One fine summer’s afternoon, several hours before an impending dinner party, I found myself looking for a spot of green to fill an unusually bare corner of my otherwise cluttered apartment. As it happened, a rather large and fragrant rosemary shrub caught my eye. Firmly affixed in its new corner home, my attention reverted back from my gardening duties to the task of hastily throwing together a four course menu for 10. All was going well; in as much as whipping up 40 plates in a little over an hour can go (think Iron Chef with a much smaller kitchen!) Until, that is, it came time to prepare my dessert. These days, in the flurry of all things fusion, a raspberry poached pear with vanilla bean ice cream just seemed to lack that je ne sais quoi. Fortunately, serendipity and I have a healthy and ongoing relationship. Often in these last minute frantic cook-a-thons I find needed inspiration in my immediate surroundings. Thus was born, my now well loved standby, rosemary infused raspberry poached pears.
Like many pastry chefs, I take pride in coming up with new and often odd flavour combinations in my desserts. They are, as are their savoury counterparts, wholly dependant on what is ready available and market fresh. That said, herbs are a very effective means of spicing up most desserts all year round (and yes, pun fully intended).
Using herbs in desserts does require some thought. Rosemary, for example, has a pungent flavour that, understandably, doesn’t always lend itself well to sweet treats. To begin with, you must decide whether your herbs will compliment or contrast the central flavours of the dish. That done, you must then decide if are to play a major role, or simply add a subtle layer of flavour.
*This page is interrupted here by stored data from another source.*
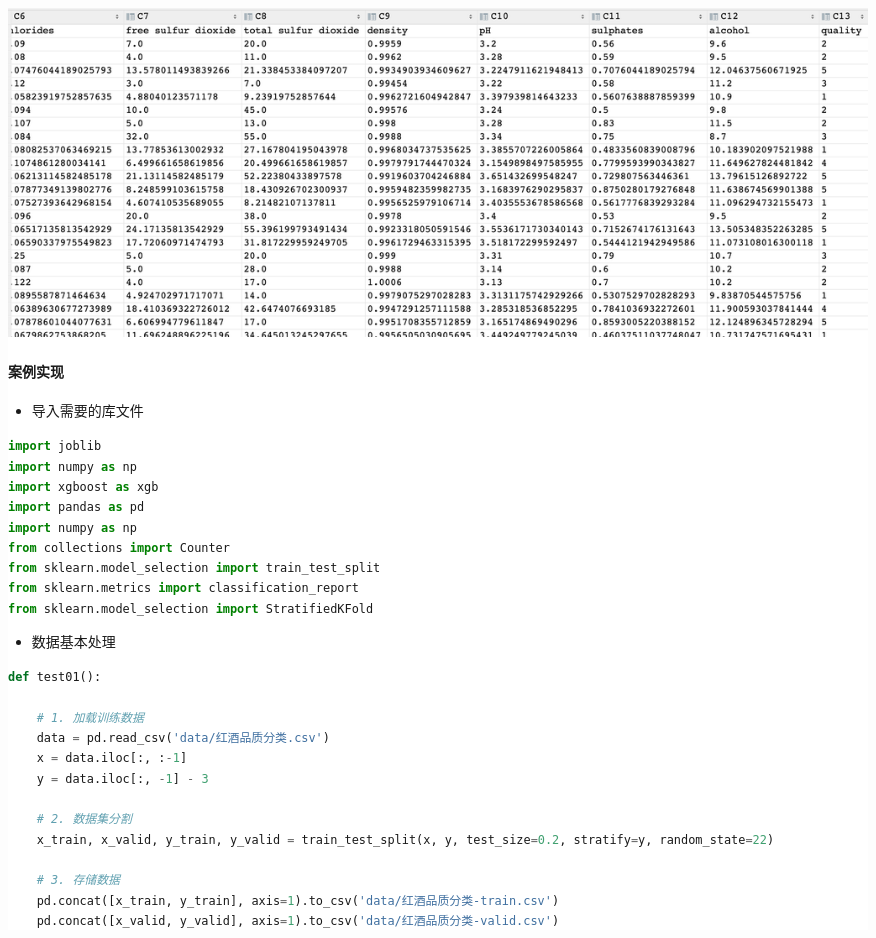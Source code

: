 <img src="./images/60.png" />

#### 案例实现

-  导入需要的库文件

```python
import joblib
import numpy as np
import xgboost as xgb
import pandas as pd
import numpy as np
from collections import Counter
from sklearn.model_selection import train_test_split
from sklearn.metrics import classification_report
from sklearn.model_selection import StratifiedKFold
```

-  数据基本处理

```python
def test01():

    # 1. 加载训练数据
    data = pd.read_csv('data/红酒品质分类.csv')
    x = data.iloc[:, :-1]
    y = data.iloc[:, -1] - 3

    # 2. 数据集分割
    x_train, x_valid, y_train, y_valid = train_test_split(x, y, test_size=0.2, stratify=y, random_state=22)

    # 3. 存储数据
    pd.concat([x_train, y_train], axis=1).to_csv('data/红酒品质分类-train.csv')
    pd.concat([x_valid, y_valid], axis=1).to_csv('data/红酒品质分类-valid.csv')
```
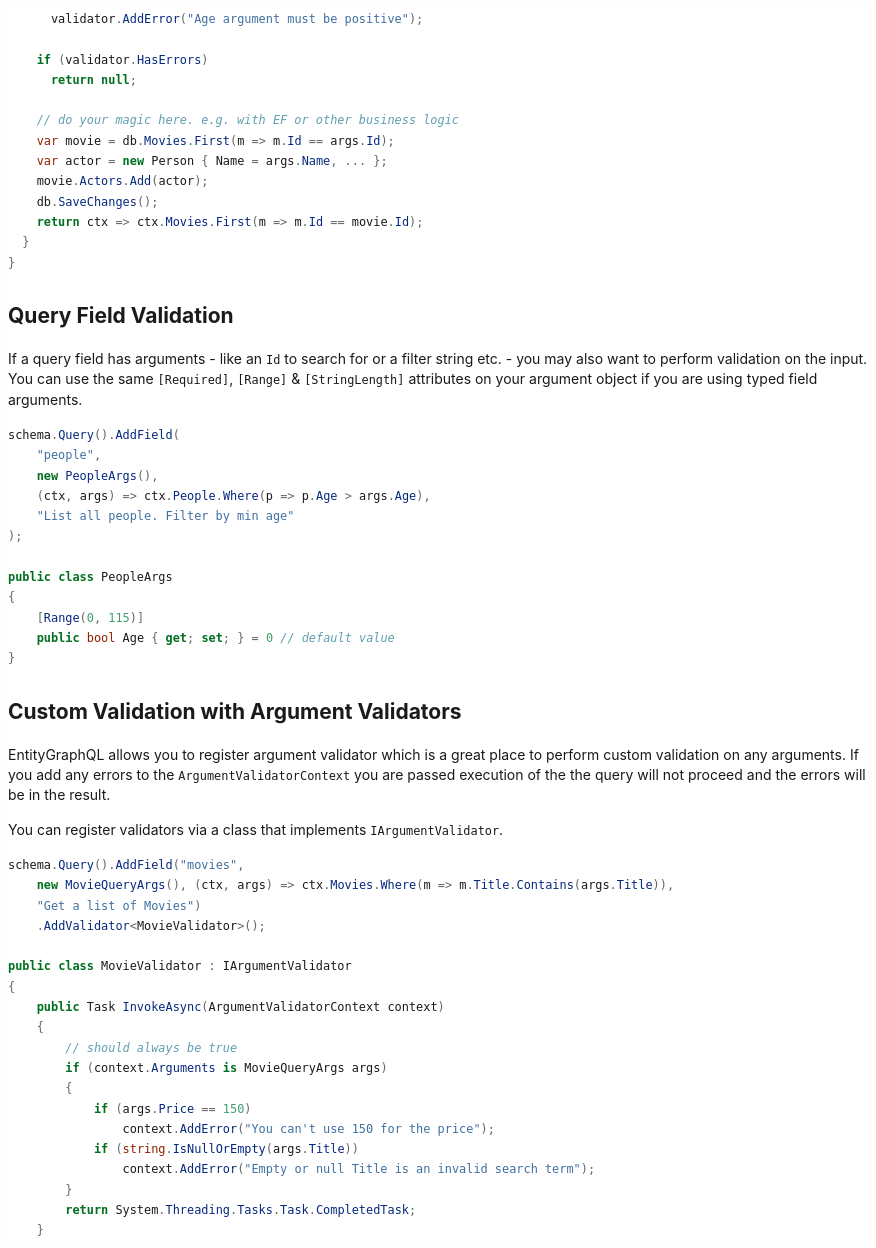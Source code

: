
 ```cs
      validator.AddError("Age argument must be positive");

    if (validator.HasErrors)
      return null;

    // do your magic here. e.g. with EF or other business logic
    var movie = db.Movies.First(m => m.Id == args.Id);
    var actor = new Person { Name = args.Name, ... };
    movie.Actors.Add(actor);
    db.SaveChanges();
    return ctx => ctx.Movies.First(m => m.Id == movie.Id);
  }
}
```

## Query Field Validation

If a query field has arguments - like an `Id` to search for or a filter string etc. - you may also want to perform validation on the input. You can use the same `[Required]`, `[Range]` & `[StringLength]` attributes on your argument object if you are using typed field arguments.

```cs
schema.Query().AddField(
    "people",
    new PeopleArgs(),
    (ctx, args) => ctx.People.Where(p => p.Age > args.Age),
    "List all people. Filter by min age"
);

public class PeopleArgs
{
    [Range(0, 115)]
    public bool Age { get; set; } = 0 // default value
}
```

## Custom Validation with Argument Validators

EntityGraphQL allows you to register argument validator which is a great place to perform custom validation on any arguments. If you add any errors to the `ArgumentValidatorContext` you are passed execution of the the query will not proceed and the errors will be in the result.

You can register validators via a class that implements `IArgumentValidator`.

```cs
schema.Query().AddField("movies",
    new MovieQueryArgs(), (ctx, args) => ctx.Movies.Where(m => m.Title.Contains(args.Title)),
    "Get a list of Movies")
    .AddValidator<MovieValidator>();

public class MovieValidator : IArgumentValidator
{
    public Task InvokeAsync(ArgumentValidatorContext context)
    {
        // should always be true
        if (context.Arguments is MovieQueryArgs args)
        {
            if (args.Price == 150)
                context.AddError("You can't use 150 for the price");
            if (string.IsNullOrEmpty(args.Title))
                context.AddError("Empty or null Title is an invalid search term");
        }
        return System.Threading.Tasks.Task.CompletedTask;
    }
```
Ultimately, there is no all encompassing guide to follow. Like many fusion foods, herb infused desserts are often as much about trial and error as they are about thought out combinations. Some matches just work, and others, well, I think we’ve all tasted something at sometime that have sent us running to find our “happy place.”
Trying out new dishes should have a little uncertainly to it. After all, that’s what really makes cooking fun. Throw some of those leftover herbs into your next dessert. You might just find that your own new classic is closer than you think.